Exercise brief: Before copying, set the pictures aside; then repeat every line below verbatim.

Collected data entries:
++++++++
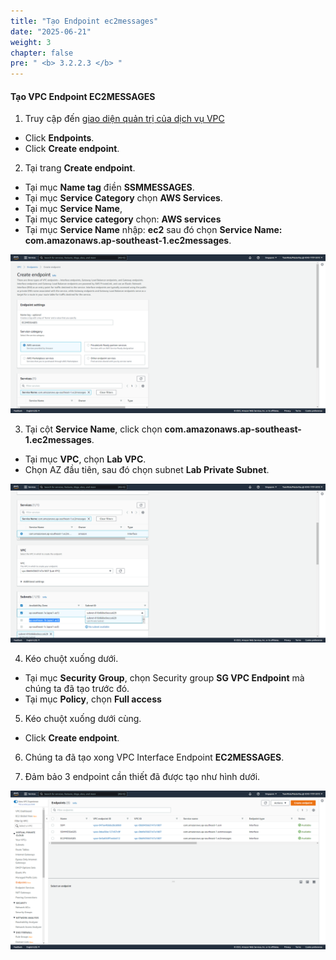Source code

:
 ```yaml
---
title: "Tạo Endpoint ec2messages"
date: "2025-06-21"
weight: 3
chapter: false
pre: " <b> 3.2.2.3 </b> "
---
```


#### Tạo VPC Endpoint EC2MESSAGES

1. Truy cập đến [giao diện quản trị của dịch vụ VPC](https://console.aws.amazon.com/vpc/home)

- Click **Endpoints**.
- Click **Create endpoint**.

2. Tại trang **Create endpoint**.

- Tại mục **Name tag** điền **SSMMESSAGES**.
- Tại mục **Service Category** chọn **AWS Services**.
- Tại mục **Service Name**,
- Tại mục **Service category** chọn: **AWS services**
- Tại mục **Service Name** nhập: **ec2** sau đó chọn **Service Name: com.amazonaws.ap-southeast-1.ec2messages**.

![Connect](/images/3.connect/015-connect.png)

3. Tại cột **Service Name**, click chọn **com.amazonaws.ap-southeast-1.ec2messages**.

- Tại mục **VPC**, chọn **Lab VPC**.
- Chọn AZ đầu tiên, sau đó chọn subnet **Lab Private Subnet**.

![Connect](/images/3.connect/016-connect.png)

4. Kéo chuột xuống dưới.

- Tại mục **Security Group**, chọn Security group **SG VPC Endpoint** mà chúng ta đã tạo trước đó.
- Tại mục **Policy**, chọn **Full access**

5. Kéo chuột xuống dưới cùng.

- Click **Create endpoint**.

6. Chúng ta đã tạo xong VPC Interface Endpoint **EC2MESSAGES**.

7. Đảm bảo 3 endpoint cần thiết đã được tạo như hình dưới.

![Connect](/images/3.connect/018-connect.png)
++++++++
Task solution:
Source code

:
 ```yaml
---
title: "Tạo Endpoint ec2messages"
date: "2025-06-21"
weight: 3
chapter: false
pre: " <b> 3.2.2.3 </b> "
---
```


#### Tạo VPC Endpoint EC2MESSAGES

1. Truy cập đến [giao diện quản trị của dịch vụ VPC](https://console.aws.amazon.com/vpc/home)

- Click **Endpoints**.
- Click **Create endpoint**.

2. Tại trang **Create endpoint**.

- Tại mục **Name tag** điền **SSMMESSAGES**.
- Tại mục **Service Category** chọn **AWS Services**.
- Tại mục **Service Name**,
- Tại mục **Service category** chọn: **AWS services**
- Tại mục **Service Name** nhập: **ec2** sau đó chọn **Service Name: com.amazonaws.ap-southeast-1.ec2messages**.

![Connect](/images/3.connect/015-connect.png)

3. Tại cột **Service Name**, click chọn **com.amazonaws.ap-southeast-1.ec2messages**.

- Tại mục **VPC**, chọn **Lab VPC**.
- Chọn AZ đầu tiên, sau đó chọn subnet **Lab Private Subnet**.

![Connect](/images/3.connect/016-connect.png)

4. Kéo chuột xuống dưới.

- Tại mục **Security Group**, chọn Security group **SG VPC Endpoint** mà chúng ta đã tạo trước đó.
- Tại mục **Policy**, chọn **Full access**

5. Kéo chuột xuống dưới cùng.

- Click **Create endpoint**.

6. Chúng ta đã tạo xong VPC Interface Endpoint **EC2MESSAGES**.

7. Đảm bảo 3 endpoint cần thiết đã được tạo như hình dưới.

![Connect](/images/3.connect/018-connect.png)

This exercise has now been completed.